→ **Task prompt**
I would like every record printed again, exactly as shown.

→ **Records for the task**
========================

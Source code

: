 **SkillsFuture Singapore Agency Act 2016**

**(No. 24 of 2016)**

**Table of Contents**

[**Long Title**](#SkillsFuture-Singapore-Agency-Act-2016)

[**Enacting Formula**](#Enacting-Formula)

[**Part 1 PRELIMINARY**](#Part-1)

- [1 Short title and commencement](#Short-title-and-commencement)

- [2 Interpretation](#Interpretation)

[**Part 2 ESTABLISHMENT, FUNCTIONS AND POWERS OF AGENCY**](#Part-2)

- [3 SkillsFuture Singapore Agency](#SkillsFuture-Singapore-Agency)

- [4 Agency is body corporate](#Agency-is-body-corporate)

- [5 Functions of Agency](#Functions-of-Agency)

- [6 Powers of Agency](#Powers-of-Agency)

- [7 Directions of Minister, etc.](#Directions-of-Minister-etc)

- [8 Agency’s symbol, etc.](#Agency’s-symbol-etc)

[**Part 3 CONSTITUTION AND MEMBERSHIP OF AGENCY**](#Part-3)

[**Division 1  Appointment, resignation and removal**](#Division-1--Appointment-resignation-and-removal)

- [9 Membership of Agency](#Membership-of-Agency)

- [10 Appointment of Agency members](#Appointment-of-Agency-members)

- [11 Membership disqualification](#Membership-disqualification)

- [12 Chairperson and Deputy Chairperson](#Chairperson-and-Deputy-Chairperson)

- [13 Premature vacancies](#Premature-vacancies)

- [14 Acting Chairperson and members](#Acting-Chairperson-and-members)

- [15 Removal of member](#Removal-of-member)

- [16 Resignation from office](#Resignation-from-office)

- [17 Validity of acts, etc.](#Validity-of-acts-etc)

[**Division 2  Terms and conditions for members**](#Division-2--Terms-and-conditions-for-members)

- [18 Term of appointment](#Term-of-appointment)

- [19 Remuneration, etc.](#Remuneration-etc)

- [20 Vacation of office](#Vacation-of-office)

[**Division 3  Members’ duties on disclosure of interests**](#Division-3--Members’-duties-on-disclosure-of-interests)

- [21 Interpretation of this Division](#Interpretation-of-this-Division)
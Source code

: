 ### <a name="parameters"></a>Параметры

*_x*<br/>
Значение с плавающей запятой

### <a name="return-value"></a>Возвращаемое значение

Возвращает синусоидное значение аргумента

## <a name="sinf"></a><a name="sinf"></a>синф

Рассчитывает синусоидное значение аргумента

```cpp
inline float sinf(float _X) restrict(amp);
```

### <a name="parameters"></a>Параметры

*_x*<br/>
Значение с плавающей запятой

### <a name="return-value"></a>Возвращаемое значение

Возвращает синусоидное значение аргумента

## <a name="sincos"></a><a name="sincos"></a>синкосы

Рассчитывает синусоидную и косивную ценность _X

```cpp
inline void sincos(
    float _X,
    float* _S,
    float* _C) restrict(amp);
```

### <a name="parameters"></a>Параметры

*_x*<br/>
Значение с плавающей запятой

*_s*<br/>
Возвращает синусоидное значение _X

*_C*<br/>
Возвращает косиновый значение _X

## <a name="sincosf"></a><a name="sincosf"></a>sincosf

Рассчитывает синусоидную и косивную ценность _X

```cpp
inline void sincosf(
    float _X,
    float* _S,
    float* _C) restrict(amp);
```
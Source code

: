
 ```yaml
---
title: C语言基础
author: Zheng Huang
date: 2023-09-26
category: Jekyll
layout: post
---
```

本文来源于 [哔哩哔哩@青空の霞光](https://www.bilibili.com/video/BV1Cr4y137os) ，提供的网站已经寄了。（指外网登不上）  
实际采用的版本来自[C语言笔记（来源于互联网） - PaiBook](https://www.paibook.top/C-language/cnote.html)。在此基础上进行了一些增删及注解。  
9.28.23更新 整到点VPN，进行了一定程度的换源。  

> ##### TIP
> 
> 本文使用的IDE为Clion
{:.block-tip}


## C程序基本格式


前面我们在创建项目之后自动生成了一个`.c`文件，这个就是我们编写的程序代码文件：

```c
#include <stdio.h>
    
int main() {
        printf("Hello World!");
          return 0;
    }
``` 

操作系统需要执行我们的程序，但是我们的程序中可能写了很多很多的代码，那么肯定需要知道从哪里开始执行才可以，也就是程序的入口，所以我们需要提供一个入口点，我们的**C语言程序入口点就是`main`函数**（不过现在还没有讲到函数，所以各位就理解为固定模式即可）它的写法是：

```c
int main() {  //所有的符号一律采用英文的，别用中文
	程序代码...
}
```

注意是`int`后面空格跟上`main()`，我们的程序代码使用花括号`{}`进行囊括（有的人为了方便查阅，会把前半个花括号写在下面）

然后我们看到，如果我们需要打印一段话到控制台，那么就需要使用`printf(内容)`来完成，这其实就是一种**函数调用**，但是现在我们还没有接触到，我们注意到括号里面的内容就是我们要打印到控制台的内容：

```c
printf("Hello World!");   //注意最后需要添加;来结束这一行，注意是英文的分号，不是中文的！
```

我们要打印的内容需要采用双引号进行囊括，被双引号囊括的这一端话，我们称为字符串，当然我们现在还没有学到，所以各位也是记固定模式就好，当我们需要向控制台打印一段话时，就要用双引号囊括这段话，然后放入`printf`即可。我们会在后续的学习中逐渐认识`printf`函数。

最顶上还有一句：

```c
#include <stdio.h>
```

========================

→ **Answer to this task**
Source code

: **SkillsFuture Singapore Agency Act 2016**

**(No. 24 of 2016)**

**Table of Contents**

[**Long Title**](#SkillsFuture-Singapore-Agency-Act-2016)

[**Enacting Formula**](#Enacting-Formula)

[**Part 1 PRELIMINARY**](#Part-1)

- [1 Short title and commencement](#Short-title-and-commencement)

- [2 Interpretation](#Interpretation)

[**Part 2 ESTABLISHMENT, FUNCTIONS AND POWERS OF AGENCY**](#Part-2)

- [3 SkillsFuture Singapore Agency](#SkillsFuture-Singapore-Agency)

- [4 Agency is body corporate](#Agency-is-body-corporate)

- [5 Functions of Agency](#Functions-of-Agency)

- [6 Powers of Agency](#Powers-of-Agency)

- [7 Directions of Minister, etc.](#Directions-of-Minister-etc)

- [8 Agency’s symbol, etc.](#Agency’s-symbol-etc)

[**Part 3 CONSTITUTION AND MEMBERSHIP OF AGENCY**](#Part-3)

[**Division 1  Appointment, resignation and removal**](#Division-1--Appointment-resignation-and-removal)

- [9 Membership of Agency](#Membership-of-Agency)

- [10 Appointment of Agency members](#Appointment-of-Agency-members)

- [11 Membership disqualification](#Membership-disqualification)

- [12 Chairperson and Deputy Chairperson](#Chairperson-and-Deputy-Chairperson)

- [13 Premature vacancies](#Premature-vacancies)

- [14 Acting Chairperson and members](#Acting-Chairperson-and-members)

- [15 Removal of member](#Removal-of-member)

- [16 Resignation from office](#Resignation-from-office)

- [17 Validity of acts, etc.](#Validity-of-acts-etc)

[**Division 2  Terms and conditions for members**](#Division-2--Terms-and-conditions-for-members)

- [18 Term of appointment](#Term-of-appointment)

- [19 Remuneration, etc.](#Remuneration-etc)

- [20 Vacation of office](#Vacation-of-office)

[**Division 3  Members’ duties on disclosure of interests**](#Division-3--Members’-duties-on-disclosure-of-interests)

- [21 Interpretation of this Division](#Interpretation-of-this-Division)
Source code

: ### <a name="parameters"></a>Параметры

*_x*<br/>
Значение с плавающей запятой

### <a name="return-value"></a>Возвращаемое значение

Возвращает синусоидное значение аргумента

## <a name="sinf"></a><a name="sinf"></a>синф

Рассчитывает синусоидное значение аргумента

```cpp
inline float sinf(float _X) restrict(amp);
```

### <a name="parameters"></a>Параметры

*_x*<br/>
Значение с плавающей запятой

### <a name="return-value"></a>Возвращаемое значение

Возвращает синусоидное значение аргумента

## <a name="sincos"></a><a name="sincos"></a>синкосы

Рассчитывает синусоидную и косивную ценность _X

```cpp
inline void sincos(
    float _X,
    float* _S,
    float* _C) restrict(amp);
```

### <a name="parameters"></a>Параметры

*_x*<br/>
Значение с плавающей запятой

*_s*<br/>
Возвращает синусоидное значение _X

*_C*<br/>
Возвращает косиновый значение _X

## <a name="sincosf"></a><a name="sincosf"></a>sincosf

Рассчитывает синусоидную и косивную ценность _X

```cpp
inline void sincosf(
    float _X,
    float* _S,
    float* _C) restrict(amp);
```
Source code

:
 ```yaml
---
title: C语言基础
author: Zheng Huang
date: 2023-09-26
category: Jekyll
layout: post
---
```

本文来源于 [哔哩哔哩@青空の霞光](https://www.bilibili.com/video/BV1Cr4y137os) ，提供的网站已经寄了。（指外网登不上）  
实际采用的版本来自[C语言笔记（来源于互联网） - PaiBook](https://www.paibook.top/C-language/cnote.html)。在此基础上进行了一些增删及注解。  
9.28.23更新 整到点VPN，进行了一定程度的换源。  

> ##### TIP
> 
> 本文使用的IDE为Clion
{:.block-tip}


## C程序基本格式


前面我们在创建项目之后自动生成了一个`.c`文件，这个就是我们编写的程序代码文件：

```c
#include <stdio.h>
    
int main() {
        printf("Hello World!");
          return 0;
    }
``` 

操作系统需要执行我们的程序，但是我们的程序中可能写了很多很多的代码，那么肯定需要知道从哪里开始执行才可以，也就是程序的入口，所以我们需要提供一个入口点，我们的**C语言程序入口点就是`main`函数**（不过现在还没有讲到函数，所以各位就理解为固定模式即可）它的写法是：

```c
int main() {  //所有的符号一律采用英文的，别用中文
	程序代码...
}
```

注意是`int`后面空格跟上`main()`，我们的程序代码使用花括号`{}`进行囊括（有的人为了方便查阅，会把前半个花括号写在下面）

然后我们看到，如果我们需要打印一段话到控制台，那么就需要使用`printf(内容)`来完成，这其实就是一种**函数调用**，但是现在我们还没有接触到，我们注意到括号里面的内容就是我们要打印到控制台的内容：

```c
printf("Hello World!");   //注意最后需要添加;来结束这一行，注意是英文的分号，不是中文的！
```

我们要打印的内容需要采用双引号进行囊括，被双引号囊括的这一端话，我们称为字符串，当然我们现在还没有学到，所以各位也是记固定模式就好，当我们需要向控制台打印一段话时，就要用双引号囊括这段话，然后放入`printf`即可。我们会在后续的学习中逐渐认识`printf`函数。

最顶上还有一句：

```c
#include <stdio.h>
```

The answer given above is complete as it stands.